• _REQUIRED WORK_
Please reproduce all entries word for word and omit their pictures.

• _DATASET ENTRIES_
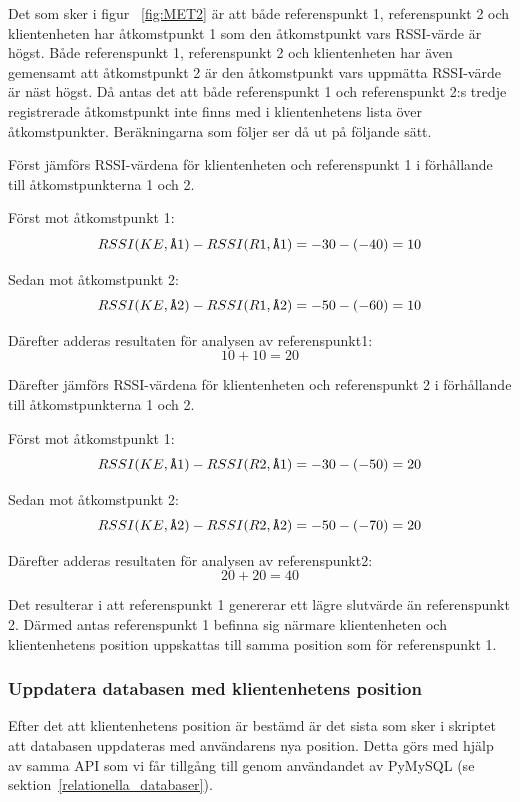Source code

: \documentclass[a4paper,12pt]{article}
\begin{document}
 Det som sker i figur ~\ref{fig:MET2} är att både referenspunkt 1, referenspunkt 2 och klientenheten har åtkomstpunkt 1 som den åtkomstpunkt vars RSSI-värde är högst. Både referenspunkt 1, referenspunkt 2 och klientenheten har även gemensamt att åtkomstpunkt 2 är den åtkomstpunkt vars uppmätta RSSI-värde är näst högst. Då antas det att både referenspunkt 1 och referenspunkt 2:s tredje registrerade åtkomstpunkt inte finns med i klientenhetens lista över åtkomstpunkter. Beräkningarna som följer ser då ut på följande sätt.

 Först jämförs RSSI-värdena för klientenheten och referenspunkt 1 i förhållande till åtkomstpunkterna 1 och 2.

 Först mot åtkomstpunkt 1: $$ RSSI (KE,\verb|Å|1)  -  RSSI (R1,\verb|Å|1) = -30 - (- 40) = 10 $$

 Sedan mot åtkomstpunkt 2: $$ RSSI (KE,\verb|Å|2)  -  RSSI (R1,\verb|Å|2) = -50 - (- 60) = 10 $$

 Därefter adderas resultaten för analysen av referenspunkt1: $$ 10 + 10 = 20$$

 Därefter jämförs RSSI-värdena för klientenheten och referenspunkt 2 i förhållande till åtkomstpunkterna 1 och 2.

 Först mot åtkomstpunkt 1: $$ RSSI (KE,\verb|Å|1)  -  RSSI (R2,\verb|Å|1) = -30 - (- 50) = 20 $$

 Sedan mot åtkomstpunkt 2: $$ RSSI (KE,\verb|Å|2)  -  RSSI (R2,\verb|Å|2) = -50 - (- 70) = 20 $$

 Därefter adderas resultaten för analysen av referenspunkt2: $$ 20 + 20 = 40$$

 Det resulterar i att referenspunkt 1 genererar ett lägre slutvärde än referenspunkt 2. Därmed antas referenspunkt 1 befinna sig närmare klientenheten och klientenhetens position uppskattas till samma position som för referenspunkt 1.

 \subsubsection{Uppdatera databasen med klientenhetens position}
 Efter det att klientenhetens position är bestämd är det sista som sker i skriptet att databasen uppdateras med användarens nya position. Detta görs med hjälp av samma API som vi får tillgång till genom användandet av PyMySQL (se sektion~\ref{relationella_databaser}).
\end{document}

• _SOLVED EXERCISE_
Source code

: \documentclass[a4paper,12pt]{article}
\begin{document}
 Det som sker i figur ~\ref{fig:MET2} är att både referenspunkt 1, referenspunkt 2 och klientenheten har åtkomstpunkt 1 som den åtkomstpunkt vars RSSI-värde är högst. Både referenspunkt 1, referenspunkt 2 och klientenheten har även gemensamt att åtkomstpunkt 2 är den åtkomstpunkt vars uppmätta RSSI-värde är näst högst. Då antas det att både referenspunkt 1 och referenspunkt 2:s tredje registrerade åtkomstpunkt inte finns med i klientenhetens lista över åtkomstpunkter. Beräkningarna som följer ser då ut på följande sätt.

 Först jämförs RSSI-värdena för klientenheten och referenspunkt 1 i förhållande till åtkomstpunkterna 1 och 2.

 Först mot åtkomstpunkt 1: $$ RSSI (KE,\verb|Å|1)  -  RSSI (R1,\verb|Å|1) = -30 - (- 40) = 10 $$

 Sedan mot åtkomstpunkt 2: $$ RSSI (KE,\verb|Å|2)  -  RSSI (R1,\verb|Å|2) = -50 - (- 60) = 10 $$

 Därefter adderas resultaten för analysen av referenspunkt1: $$ 10 + 10 = 20$$

 Därefter jämförs RSSI-värdena för klientenheten och referenspunkt 2 i förhållande till åtkomstpunkterna 1 och 2.

 Först mot åtkomstpunkt 1: $$ RSSI (KE,\verb|Å|1)  -  RSSI (R2,\verb|Å|1) = -30 - (- 50) = 20 $$

 Sedan mot åtkomstpunkt 2: $$ RSSI (KE,\verb|Å|2)  -  RSSI (R2,\verb|Å|2) = -50 - (- 70) = 20 $$

 Därefter adderas resultaten för analysen av referenspunkt2: $$ 20 + 20 = 40$$

 Det resulterar i att referenspunkt 1 genererar ett lägre slutvärde än referenspunkt 2. Därmed antas referenspunkt 1 befinna sig närmare klientenheten och klientenhetens position uppskattas till samma position som för referenspunkt 1.

 \subsubsection{Uppdatera databasen med klientenhetens position}
 Efter det att klientenhetens position är bestämd är det sista som sker i skriptet att databasen uppdateras med användarens nya position. Detta görs med hjälp av samma API som vi får tillgång till genom användandet av PyMySQL (se sektion~\ref{relationella_databaser}).
\end{document}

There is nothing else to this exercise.